I was reading about David Simmon's "rants" and I found he and I to have similar complaints bout the world. It seems like he tries so hard to give everybody an equal voice and to do this embedded, non-shot gun style reporting, and yet editors respond by saying its good, but where is the problem to be solved. The problem with the problem is that it is so unwieldy and so blurred that it cannot be comprehended to the point where it may not even be a problem at all but rather more of a sealed fate. In the real world people are not always anything, and that is why an intelligent observer of life at this point should be beyond good and evil. Yet as the President reluctantly reminded us," Make no mistake, evil exists in the world." ...I would say at least to the point of an ethical consensus. If a man rapes and kills a child maybe he should be put to death. What bothers me are the judgements people so readily make about people they know so little about. The need to find evil, and to maintain the myth that aside from occasional crime, We Americans are safe and our institutions are in control is essential to most of them.
I know a different truth; one that I have yet to fully grasp and put into words. Here is a beginning.
Funktown-my stomping grounds 2004-present.
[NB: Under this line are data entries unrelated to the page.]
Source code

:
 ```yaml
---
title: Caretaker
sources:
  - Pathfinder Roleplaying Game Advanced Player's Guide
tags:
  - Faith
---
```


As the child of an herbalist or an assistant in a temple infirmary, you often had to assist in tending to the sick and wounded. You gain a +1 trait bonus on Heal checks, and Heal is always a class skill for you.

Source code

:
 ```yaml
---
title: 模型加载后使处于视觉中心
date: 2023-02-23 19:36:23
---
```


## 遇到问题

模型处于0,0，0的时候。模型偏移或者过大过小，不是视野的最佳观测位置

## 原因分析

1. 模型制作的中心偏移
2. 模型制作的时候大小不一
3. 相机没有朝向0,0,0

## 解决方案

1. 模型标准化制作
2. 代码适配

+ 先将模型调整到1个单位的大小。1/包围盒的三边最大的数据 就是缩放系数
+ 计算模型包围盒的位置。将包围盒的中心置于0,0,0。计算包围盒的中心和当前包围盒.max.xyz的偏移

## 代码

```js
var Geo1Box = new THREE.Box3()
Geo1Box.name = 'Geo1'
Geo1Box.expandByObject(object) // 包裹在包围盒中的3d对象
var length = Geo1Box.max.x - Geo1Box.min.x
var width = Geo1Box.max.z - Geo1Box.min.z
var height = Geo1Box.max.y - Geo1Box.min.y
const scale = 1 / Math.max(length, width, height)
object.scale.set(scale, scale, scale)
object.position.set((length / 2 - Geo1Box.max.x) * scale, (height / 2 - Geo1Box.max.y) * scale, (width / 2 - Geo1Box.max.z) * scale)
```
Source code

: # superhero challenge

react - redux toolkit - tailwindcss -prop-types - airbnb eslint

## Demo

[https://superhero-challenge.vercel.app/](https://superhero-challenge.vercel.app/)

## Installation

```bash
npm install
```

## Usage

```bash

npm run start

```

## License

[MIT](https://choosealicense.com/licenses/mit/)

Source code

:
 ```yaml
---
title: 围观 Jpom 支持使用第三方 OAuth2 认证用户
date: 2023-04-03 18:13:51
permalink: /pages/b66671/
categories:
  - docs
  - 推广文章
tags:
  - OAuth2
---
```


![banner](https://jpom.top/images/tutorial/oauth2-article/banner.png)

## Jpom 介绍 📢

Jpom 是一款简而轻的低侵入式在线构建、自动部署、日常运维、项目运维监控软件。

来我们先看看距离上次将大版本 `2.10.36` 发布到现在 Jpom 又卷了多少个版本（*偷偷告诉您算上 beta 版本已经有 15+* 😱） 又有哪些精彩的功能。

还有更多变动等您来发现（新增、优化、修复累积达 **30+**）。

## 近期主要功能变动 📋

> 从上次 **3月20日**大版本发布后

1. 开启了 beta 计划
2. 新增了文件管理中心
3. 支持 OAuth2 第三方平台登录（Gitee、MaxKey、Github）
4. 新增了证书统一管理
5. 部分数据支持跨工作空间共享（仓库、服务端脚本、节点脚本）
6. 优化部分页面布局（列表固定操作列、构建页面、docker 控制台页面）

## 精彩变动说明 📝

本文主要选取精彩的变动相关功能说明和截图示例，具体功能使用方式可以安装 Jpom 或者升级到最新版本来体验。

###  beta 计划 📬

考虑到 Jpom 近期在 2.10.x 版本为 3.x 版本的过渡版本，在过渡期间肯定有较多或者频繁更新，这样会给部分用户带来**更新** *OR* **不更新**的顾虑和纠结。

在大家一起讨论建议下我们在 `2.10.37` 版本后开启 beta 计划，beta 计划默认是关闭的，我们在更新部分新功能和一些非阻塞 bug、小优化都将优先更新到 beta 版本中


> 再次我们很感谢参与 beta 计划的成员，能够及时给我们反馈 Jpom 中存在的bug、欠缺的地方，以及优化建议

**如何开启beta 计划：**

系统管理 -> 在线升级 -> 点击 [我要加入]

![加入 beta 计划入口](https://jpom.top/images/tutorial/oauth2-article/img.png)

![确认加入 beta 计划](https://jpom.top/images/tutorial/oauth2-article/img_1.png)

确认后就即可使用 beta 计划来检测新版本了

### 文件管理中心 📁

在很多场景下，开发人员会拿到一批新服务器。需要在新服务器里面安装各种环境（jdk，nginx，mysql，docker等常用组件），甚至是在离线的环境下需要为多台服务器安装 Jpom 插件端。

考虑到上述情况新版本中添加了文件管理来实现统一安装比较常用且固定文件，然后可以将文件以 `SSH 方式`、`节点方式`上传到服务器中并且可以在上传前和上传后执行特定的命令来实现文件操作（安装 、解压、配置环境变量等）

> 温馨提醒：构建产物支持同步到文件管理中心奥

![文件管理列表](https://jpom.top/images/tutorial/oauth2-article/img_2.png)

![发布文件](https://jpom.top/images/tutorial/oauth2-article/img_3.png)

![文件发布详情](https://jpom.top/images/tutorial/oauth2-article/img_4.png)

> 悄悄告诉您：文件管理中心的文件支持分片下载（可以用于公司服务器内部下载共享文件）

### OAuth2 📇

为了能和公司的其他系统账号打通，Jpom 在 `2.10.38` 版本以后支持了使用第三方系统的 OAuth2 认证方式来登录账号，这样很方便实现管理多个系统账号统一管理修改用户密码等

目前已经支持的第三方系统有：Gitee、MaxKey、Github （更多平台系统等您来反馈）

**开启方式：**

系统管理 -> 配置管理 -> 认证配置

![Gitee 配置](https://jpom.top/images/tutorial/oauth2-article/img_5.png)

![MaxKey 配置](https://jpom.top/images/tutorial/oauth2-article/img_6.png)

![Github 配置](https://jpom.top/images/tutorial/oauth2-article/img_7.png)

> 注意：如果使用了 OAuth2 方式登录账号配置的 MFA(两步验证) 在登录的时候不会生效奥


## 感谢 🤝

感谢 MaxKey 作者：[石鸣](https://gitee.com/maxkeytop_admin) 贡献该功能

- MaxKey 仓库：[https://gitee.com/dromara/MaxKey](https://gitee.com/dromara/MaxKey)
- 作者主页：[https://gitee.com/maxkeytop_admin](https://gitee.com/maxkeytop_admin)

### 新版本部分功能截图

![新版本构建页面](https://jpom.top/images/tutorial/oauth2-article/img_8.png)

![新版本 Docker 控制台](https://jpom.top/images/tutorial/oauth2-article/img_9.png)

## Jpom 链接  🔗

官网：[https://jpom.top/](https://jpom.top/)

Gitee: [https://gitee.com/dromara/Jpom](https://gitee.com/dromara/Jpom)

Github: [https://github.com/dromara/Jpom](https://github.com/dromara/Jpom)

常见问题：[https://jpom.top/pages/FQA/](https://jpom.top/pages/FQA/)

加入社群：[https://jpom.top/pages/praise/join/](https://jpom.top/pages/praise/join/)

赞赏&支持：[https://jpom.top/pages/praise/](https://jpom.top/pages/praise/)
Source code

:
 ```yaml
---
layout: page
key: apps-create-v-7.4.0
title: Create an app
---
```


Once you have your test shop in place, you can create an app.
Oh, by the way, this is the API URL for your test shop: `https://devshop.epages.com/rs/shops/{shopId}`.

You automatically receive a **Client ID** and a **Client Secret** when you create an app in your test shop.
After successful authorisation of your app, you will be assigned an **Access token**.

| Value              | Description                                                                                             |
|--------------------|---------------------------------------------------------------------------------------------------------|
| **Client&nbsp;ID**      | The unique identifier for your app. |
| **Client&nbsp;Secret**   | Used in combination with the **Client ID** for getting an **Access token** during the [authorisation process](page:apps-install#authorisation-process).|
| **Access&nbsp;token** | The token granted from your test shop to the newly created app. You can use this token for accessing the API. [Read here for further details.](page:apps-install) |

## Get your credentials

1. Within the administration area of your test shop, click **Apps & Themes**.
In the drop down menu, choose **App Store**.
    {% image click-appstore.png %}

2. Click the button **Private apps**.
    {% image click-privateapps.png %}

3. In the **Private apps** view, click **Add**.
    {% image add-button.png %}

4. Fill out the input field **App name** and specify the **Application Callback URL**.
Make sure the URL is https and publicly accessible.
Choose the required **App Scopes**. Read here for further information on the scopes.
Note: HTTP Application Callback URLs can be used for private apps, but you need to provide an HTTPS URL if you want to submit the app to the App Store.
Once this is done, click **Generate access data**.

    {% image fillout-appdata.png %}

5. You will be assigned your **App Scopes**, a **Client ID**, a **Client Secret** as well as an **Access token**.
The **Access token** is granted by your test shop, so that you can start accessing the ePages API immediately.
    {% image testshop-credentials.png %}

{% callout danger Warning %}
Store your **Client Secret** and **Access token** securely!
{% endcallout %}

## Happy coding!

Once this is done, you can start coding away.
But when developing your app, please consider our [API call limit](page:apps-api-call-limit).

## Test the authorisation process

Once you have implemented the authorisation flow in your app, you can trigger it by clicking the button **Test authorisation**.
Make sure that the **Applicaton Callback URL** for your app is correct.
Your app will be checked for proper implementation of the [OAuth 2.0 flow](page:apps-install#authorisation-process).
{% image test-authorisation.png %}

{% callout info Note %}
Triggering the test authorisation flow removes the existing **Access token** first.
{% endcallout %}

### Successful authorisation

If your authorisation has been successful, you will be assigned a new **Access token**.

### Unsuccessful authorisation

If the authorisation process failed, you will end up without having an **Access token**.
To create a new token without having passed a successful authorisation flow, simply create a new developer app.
Im a bad dude in tha town. But my roots there are in my relationship to the community. If I did not give back, I wouldn't have the kind of respect that I do. But I am not one of them. Still, gentrification scares me more than tha corner boys. But what really is gentrification? It is a word people liked to use around the turn of the last century. People in a neighborhood like mine, not quite the ghetto but still tha hood, fall into a few class groups. There are the working class families who usually fit a lot of people into a small place, the first apartment/young urban hipster type (which has many off shoots or subcategories) and then the lower classes. How low can the classes go you ask? Well if you have a house on section eight you have much lower living expenses. The stereotypical image of a section eight recipient is someone who uses drugs or is utherwise unemployable. Really there are all types, but many of them are depressed. As I stated earlier, depression is linked to substance abuse. I will try and pick up on this thread for my next rant... giving some examples. But back to Simmon. I had always felt that drug addicts were unfairly criminalized. Similar to Simmon, I find that the only way to explain this world is to recreate it from the inside, and to get into the head of several different addicts to paint a picture. Thats ideal for many situations, but almost necessary if one wants to understand the life of a nock. For my next rant I will remember to: get into some people's housing situations in detail, and get into West Coast heroin language based on Simmon's attention to detail. In the end I hope to get out enough real information that can be assembled into a journalistic essay. Hopefully I get to do it in conjunction with my studies. Whatever i am doing, I will finally put this knowledge to use in a way that is meaningful to me.